• TASK DIRECTIONS: Return a copy of every line in the records that includes the word "automatically".

• Dataset entries:
Content starts

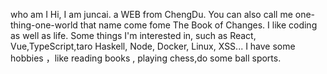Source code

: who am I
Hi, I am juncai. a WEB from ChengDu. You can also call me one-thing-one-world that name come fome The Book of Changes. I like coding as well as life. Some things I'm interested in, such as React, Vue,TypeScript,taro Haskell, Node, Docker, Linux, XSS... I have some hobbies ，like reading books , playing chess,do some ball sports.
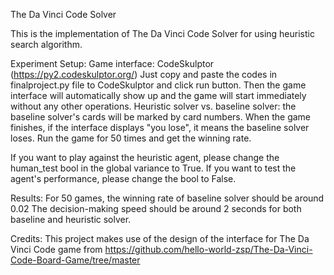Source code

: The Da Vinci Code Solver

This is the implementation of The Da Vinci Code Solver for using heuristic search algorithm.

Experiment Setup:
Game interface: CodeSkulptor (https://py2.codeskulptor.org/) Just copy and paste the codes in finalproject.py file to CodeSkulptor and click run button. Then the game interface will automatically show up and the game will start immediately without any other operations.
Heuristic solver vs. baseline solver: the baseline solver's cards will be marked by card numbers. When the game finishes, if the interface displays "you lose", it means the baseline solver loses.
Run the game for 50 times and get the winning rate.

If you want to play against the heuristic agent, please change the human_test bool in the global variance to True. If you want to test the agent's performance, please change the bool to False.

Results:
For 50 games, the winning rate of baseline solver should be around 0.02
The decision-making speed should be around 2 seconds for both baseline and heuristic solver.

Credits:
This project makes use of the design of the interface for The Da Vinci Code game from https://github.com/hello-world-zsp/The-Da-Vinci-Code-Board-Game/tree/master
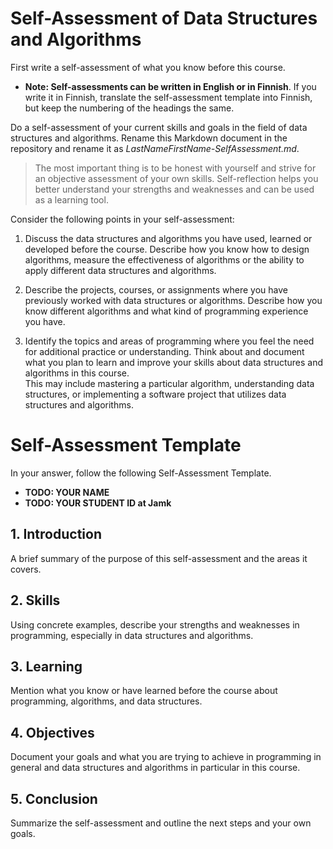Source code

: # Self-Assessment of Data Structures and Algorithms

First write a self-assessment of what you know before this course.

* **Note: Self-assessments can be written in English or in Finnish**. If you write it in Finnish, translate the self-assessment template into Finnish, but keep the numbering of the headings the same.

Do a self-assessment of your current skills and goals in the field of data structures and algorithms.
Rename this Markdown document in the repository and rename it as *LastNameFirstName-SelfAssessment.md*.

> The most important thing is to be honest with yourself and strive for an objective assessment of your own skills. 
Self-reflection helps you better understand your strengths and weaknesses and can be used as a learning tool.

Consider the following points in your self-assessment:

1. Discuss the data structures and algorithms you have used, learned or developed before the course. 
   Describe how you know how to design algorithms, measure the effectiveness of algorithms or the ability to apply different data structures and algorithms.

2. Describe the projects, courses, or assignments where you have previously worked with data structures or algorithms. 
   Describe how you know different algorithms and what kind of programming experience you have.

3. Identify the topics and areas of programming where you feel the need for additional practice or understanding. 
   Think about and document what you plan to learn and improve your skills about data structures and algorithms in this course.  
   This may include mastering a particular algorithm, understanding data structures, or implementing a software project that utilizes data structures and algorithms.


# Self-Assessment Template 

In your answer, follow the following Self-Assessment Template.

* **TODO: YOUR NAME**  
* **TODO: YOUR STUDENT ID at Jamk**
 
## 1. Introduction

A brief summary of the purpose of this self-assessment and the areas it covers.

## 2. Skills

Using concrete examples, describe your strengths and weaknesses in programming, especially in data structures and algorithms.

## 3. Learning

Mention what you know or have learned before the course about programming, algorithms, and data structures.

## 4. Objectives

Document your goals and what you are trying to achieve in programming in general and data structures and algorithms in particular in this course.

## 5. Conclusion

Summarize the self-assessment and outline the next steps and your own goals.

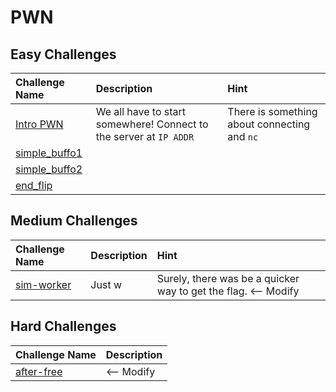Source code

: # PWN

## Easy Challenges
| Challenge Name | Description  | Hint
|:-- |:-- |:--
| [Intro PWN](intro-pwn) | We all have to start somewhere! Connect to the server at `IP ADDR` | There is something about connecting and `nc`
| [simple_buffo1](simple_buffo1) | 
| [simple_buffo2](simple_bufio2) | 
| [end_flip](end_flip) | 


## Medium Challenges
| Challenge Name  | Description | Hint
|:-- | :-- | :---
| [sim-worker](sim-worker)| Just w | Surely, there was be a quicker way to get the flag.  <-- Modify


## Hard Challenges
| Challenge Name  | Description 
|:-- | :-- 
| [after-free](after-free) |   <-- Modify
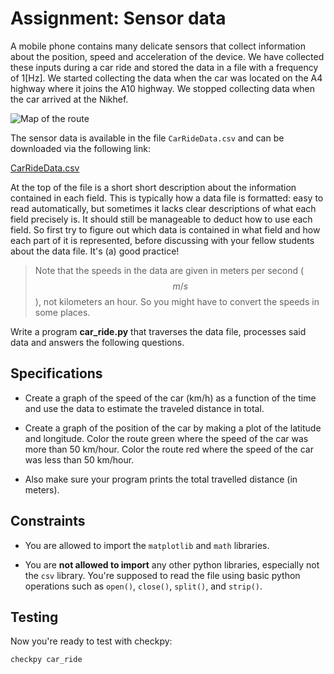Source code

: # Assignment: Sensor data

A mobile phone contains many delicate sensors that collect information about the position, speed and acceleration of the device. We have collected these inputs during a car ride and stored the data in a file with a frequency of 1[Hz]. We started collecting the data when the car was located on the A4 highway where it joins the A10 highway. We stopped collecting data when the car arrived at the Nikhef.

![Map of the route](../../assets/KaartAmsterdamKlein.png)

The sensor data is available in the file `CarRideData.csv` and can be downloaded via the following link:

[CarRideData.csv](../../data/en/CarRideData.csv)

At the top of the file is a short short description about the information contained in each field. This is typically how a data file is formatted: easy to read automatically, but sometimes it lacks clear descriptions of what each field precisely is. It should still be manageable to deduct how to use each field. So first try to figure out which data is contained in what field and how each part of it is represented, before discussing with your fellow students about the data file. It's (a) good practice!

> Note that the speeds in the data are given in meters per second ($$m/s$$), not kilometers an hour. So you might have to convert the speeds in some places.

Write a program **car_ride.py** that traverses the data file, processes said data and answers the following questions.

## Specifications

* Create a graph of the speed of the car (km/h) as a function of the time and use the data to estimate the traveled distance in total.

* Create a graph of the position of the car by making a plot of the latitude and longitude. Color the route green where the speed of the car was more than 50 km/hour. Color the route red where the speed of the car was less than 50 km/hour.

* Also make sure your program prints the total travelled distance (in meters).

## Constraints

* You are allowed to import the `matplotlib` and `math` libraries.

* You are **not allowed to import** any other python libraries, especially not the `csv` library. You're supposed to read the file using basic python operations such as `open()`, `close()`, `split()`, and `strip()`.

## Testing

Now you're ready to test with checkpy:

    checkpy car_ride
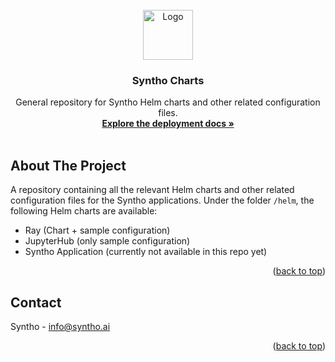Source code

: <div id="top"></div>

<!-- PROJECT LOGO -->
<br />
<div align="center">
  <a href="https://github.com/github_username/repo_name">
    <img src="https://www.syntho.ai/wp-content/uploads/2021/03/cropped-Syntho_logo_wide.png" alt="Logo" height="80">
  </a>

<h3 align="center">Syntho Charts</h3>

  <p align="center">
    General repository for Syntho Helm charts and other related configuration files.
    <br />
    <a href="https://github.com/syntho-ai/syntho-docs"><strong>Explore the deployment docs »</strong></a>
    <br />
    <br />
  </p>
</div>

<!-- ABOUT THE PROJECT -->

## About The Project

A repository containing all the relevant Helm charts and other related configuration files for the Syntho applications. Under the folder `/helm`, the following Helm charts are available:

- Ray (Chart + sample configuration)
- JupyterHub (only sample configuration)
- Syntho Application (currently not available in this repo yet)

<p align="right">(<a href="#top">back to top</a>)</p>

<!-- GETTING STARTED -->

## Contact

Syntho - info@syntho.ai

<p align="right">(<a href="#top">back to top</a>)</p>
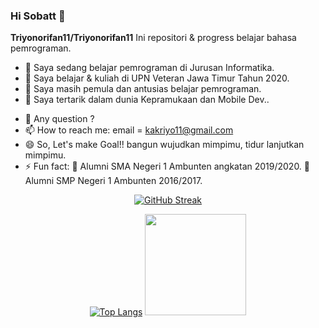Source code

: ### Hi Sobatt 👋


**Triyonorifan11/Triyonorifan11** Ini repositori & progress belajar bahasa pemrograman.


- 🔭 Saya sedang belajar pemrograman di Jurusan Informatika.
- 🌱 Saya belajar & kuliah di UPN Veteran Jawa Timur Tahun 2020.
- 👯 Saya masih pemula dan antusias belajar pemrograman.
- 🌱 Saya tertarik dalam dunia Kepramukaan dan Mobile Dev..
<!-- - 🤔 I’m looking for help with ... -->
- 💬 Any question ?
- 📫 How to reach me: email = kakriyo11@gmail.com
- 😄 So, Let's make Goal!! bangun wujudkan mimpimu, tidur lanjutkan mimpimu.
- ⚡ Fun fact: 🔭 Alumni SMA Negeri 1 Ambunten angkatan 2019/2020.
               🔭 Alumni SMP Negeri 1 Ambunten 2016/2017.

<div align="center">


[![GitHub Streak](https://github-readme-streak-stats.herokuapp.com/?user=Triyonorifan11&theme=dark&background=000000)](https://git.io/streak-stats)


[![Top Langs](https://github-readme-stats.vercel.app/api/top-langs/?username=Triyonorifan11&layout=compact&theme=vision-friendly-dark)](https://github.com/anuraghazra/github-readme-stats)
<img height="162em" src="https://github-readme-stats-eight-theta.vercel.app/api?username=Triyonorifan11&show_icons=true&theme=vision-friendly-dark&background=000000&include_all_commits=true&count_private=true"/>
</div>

Content ends
Content starts

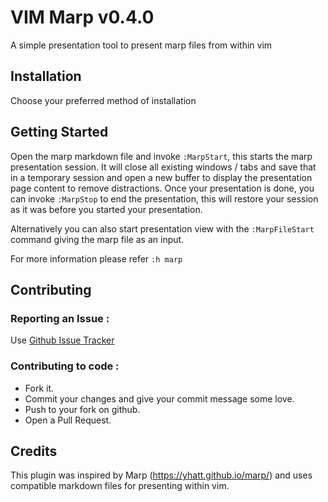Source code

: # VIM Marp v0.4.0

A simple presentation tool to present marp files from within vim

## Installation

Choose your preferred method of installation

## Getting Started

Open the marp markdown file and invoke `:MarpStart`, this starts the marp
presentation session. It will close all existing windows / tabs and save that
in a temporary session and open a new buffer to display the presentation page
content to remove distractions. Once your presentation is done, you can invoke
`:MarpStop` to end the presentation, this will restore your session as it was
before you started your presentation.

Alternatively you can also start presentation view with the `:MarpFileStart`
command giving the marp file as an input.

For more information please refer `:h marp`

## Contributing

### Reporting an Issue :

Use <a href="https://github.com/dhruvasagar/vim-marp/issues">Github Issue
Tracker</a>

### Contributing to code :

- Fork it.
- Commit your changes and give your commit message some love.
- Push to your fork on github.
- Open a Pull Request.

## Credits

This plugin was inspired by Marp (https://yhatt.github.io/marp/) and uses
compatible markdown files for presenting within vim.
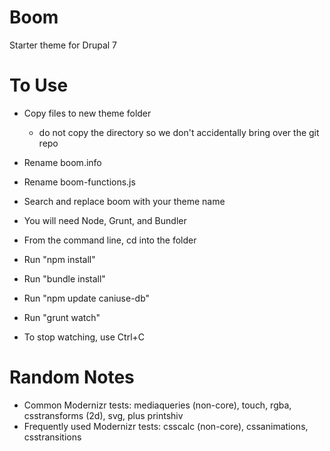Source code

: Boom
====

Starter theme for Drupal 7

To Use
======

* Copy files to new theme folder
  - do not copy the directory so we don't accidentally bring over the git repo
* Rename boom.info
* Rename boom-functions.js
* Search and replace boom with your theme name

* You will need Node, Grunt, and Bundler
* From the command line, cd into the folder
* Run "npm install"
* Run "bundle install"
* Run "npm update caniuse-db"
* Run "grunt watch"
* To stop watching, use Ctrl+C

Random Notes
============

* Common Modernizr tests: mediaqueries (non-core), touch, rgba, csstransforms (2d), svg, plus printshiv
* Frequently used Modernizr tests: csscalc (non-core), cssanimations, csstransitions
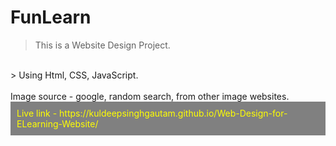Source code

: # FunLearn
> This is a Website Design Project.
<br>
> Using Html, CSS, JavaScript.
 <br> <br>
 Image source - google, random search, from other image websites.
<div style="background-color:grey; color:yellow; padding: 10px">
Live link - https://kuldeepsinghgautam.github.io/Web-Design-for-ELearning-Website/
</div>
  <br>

Content ends
Content starts

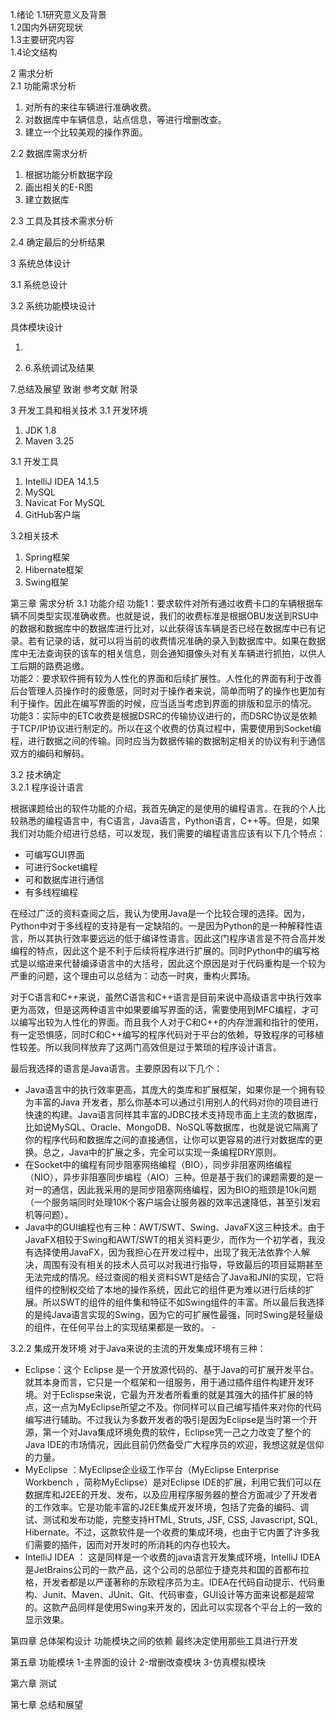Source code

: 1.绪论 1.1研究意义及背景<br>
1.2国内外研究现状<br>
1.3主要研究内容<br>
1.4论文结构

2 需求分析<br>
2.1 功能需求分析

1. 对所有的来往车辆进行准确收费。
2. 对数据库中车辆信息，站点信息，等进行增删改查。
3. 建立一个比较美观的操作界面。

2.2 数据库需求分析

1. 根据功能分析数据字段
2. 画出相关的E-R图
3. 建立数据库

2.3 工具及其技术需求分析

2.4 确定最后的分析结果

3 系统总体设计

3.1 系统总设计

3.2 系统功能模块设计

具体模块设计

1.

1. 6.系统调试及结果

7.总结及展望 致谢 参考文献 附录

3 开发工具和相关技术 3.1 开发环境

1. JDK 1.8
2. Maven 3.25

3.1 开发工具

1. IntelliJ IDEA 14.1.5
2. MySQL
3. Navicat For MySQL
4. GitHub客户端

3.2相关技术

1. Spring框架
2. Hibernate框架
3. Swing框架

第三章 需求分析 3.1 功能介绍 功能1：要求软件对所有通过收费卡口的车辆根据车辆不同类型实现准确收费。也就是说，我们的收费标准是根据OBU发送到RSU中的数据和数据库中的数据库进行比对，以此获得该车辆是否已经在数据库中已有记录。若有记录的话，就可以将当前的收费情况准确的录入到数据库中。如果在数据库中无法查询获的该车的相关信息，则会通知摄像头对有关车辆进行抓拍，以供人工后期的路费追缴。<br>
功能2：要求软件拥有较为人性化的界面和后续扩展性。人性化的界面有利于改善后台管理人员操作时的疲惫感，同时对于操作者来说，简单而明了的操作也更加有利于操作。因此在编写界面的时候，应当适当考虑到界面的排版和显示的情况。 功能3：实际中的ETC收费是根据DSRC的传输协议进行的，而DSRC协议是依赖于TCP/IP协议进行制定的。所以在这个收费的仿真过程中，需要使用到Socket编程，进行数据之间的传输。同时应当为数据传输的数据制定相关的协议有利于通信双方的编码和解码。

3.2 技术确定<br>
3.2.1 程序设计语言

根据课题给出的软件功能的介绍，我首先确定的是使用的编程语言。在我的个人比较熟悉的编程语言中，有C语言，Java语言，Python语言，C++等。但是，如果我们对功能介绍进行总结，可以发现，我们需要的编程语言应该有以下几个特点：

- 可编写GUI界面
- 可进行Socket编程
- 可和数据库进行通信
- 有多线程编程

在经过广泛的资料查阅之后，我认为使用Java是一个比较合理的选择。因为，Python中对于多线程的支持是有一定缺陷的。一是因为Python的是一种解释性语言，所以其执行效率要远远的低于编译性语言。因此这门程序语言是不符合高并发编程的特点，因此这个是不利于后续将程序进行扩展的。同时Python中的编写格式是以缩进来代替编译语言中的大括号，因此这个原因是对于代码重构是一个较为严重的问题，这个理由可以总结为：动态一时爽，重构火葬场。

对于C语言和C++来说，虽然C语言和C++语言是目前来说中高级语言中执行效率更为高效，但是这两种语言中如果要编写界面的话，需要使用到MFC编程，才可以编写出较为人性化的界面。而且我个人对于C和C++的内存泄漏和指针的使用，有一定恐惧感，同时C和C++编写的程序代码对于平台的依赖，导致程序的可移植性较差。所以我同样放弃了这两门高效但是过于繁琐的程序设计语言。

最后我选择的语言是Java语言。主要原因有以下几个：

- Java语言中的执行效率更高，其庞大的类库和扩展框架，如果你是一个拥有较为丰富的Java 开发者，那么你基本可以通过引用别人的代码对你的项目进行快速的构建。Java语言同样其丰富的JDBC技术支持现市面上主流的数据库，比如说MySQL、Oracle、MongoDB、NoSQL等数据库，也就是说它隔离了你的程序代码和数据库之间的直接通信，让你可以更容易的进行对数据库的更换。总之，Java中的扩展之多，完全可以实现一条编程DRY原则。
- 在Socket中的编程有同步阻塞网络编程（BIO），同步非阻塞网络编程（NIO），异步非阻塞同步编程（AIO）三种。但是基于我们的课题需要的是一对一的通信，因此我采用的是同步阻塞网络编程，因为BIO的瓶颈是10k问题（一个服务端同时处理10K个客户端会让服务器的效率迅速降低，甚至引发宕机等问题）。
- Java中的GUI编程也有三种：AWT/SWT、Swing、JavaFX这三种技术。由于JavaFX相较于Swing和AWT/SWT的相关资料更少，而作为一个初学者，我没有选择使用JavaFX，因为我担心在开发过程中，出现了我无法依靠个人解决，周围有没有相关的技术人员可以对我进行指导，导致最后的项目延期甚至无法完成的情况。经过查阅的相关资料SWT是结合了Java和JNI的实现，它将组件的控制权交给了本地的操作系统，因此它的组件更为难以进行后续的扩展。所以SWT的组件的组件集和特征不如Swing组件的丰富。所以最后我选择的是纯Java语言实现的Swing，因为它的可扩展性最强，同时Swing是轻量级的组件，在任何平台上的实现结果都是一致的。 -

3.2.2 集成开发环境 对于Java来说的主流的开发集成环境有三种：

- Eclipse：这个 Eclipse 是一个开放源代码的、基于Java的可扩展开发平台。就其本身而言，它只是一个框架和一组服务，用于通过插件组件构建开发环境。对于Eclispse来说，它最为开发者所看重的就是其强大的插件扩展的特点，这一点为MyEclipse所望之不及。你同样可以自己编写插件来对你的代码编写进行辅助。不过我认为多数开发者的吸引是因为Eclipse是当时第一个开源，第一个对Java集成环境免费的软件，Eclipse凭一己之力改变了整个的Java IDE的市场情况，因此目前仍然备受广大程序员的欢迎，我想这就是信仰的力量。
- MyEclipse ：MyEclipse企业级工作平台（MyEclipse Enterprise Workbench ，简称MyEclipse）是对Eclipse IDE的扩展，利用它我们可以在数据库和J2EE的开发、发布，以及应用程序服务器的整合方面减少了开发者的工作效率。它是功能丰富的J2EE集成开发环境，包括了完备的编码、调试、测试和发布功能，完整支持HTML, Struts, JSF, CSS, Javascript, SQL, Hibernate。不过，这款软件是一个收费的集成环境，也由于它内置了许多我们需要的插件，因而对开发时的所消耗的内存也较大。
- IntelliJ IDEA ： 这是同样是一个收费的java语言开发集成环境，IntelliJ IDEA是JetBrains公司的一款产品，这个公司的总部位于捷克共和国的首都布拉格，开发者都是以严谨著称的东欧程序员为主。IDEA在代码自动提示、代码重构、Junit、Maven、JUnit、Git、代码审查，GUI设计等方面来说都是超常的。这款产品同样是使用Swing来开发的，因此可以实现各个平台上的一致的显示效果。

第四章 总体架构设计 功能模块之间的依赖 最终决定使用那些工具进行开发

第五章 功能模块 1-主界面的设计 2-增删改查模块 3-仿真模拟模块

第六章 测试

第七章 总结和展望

Content ends

• TASK RESPONSE:
Game interface: CodeSkulptor (https://py2.codeskulptor.org/) Just copy and paste the codes in finalproject.py file to CodeSkulptor and click run button. Then the game interface will automatically show up and the game will start immediately without any other operations.
At the top of the file is a short short description about the information contained in each field. This is typically how a data file is formatted: easy to read automatically, but sometimes it lacks clear descriptions of what each field precisely is. It should still be manageable to deduct how to use each field. So first try to figure out which data is contained in what field and how each part of it is represented, before discussing with your fellow students about the data file. It's (a) good practice!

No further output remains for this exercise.